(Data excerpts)
BEGIN
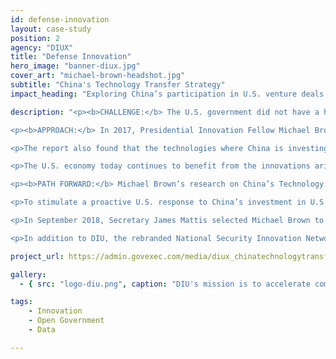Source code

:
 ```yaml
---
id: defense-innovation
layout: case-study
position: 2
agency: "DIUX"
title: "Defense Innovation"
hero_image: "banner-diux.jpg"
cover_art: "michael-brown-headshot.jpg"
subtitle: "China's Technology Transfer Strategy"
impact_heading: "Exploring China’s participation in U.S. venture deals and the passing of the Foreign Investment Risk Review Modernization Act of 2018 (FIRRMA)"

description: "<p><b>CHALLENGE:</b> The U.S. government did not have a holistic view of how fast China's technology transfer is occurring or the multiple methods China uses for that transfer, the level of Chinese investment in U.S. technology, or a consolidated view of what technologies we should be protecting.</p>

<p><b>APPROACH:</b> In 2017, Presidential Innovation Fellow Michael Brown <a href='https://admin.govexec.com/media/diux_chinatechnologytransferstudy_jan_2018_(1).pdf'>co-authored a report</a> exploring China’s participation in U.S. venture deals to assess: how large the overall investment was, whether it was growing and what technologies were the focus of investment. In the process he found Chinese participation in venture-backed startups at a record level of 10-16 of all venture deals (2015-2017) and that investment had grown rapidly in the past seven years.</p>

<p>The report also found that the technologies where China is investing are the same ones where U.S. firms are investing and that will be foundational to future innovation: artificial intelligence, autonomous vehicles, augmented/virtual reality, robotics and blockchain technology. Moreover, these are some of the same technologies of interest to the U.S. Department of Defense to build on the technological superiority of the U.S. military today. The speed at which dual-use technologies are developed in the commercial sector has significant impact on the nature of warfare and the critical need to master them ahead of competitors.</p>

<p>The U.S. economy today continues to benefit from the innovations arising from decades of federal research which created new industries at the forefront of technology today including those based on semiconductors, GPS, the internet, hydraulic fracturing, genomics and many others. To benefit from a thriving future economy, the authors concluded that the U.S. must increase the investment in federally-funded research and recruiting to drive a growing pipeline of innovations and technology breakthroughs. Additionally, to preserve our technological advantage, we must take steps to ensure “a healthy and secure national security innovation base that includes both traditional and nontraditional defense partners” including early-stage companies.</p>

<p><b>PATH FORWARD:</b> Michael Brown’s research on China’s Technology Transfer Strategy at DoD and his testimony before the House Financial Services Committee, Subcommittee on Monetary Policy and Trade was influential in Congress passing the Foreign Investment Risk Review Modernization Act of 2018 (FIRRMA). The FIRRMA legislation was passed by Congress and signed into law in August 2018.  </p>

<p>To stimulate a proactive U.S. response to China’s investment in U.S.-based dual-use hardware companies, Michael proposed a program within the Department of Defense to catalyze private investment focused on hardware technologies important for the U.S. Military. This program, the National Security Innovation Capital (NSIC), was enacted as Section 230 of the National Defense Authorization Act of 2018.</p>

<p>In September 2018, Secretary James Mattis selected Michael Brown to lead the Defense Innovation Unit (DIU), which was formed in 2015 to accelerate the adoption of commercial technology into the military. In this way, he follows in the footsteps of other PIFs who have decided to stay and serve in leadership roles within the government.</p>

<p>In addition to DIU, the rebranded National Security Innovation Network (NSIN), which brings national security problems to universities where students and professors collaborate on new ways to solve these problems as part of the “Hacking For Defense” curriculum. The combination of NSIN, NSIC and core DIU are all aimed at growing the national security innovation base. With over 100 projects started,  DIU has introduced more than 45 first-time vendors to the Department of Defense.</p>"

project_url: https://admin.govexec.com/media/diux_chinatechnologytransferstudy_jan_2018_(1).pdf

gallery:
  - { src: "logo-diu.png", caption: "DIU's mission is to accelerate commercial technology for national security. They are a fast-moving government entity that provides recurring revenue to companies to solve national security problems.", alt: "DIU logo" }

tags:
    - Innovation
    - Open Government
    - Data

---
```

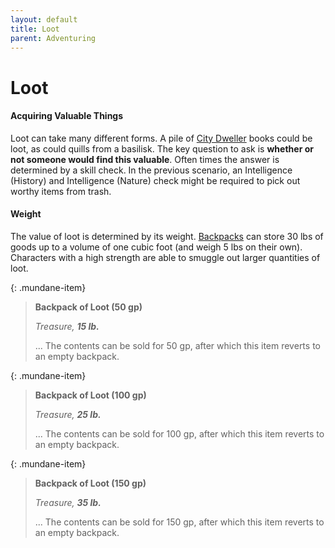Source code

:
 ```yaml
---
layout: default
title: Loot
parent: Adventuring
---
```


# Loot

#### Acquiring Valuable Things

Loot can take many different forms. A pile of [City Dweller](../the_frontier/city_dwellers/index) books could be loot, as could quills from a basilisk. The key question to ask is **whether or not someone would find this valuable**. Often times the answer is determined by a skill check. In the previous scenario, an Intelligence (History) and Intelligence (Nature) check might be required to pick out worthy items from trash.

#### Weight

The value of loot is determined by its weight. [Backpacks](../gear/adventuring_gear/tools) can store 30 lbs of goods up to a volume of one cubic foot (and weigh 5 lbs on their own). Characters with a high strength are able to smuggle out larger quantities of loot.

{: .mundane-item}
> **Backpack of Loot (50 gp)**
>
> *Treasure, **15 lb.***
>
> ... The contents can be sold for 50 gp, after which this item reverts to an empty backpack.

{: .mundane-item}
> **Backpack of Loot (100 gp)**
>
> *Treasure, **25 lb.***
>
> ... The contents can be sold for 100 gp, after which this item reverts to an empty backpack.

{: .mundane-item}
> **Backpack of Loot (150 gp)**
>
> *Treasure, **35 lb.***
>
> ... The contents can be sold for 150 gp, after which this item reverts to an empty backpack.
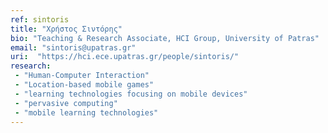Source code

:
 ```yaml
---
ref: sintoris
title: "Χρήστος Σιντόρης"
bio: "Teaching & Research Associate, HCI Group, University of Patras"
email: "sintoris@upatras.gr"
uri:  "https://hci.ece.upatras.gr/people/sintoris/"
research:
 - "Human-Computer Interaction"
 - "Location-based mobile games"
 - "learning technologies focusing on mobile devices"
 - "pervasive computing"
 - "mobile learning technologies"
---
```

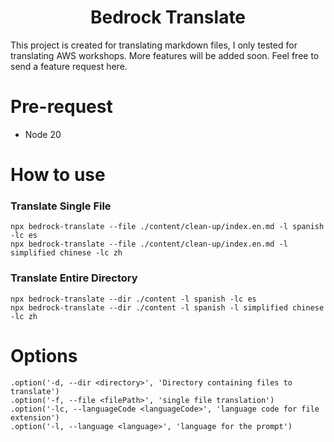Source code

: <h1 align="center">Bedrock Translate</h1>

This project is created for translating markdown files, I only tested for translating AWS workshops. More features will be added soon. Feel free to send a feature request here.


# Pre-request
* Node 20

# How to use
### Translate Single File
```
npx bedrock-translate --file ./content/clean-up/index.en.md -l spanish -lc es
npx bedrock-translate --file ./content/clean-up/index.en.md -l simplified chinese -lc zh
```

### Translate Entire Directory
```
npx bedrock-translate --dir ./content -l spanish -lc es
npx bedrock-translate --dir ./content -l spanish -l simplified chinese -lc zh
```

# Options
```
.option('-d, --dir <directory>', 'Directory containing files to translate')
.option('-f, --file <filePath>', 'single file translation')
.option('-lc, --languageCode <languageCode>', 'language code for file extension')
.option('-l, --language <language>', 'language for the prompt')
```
END
▸ **Problem description**:
A line counts if it includes the string "empty". State how many such lines the entries have, with no other text.

▸ **Answer space**:
3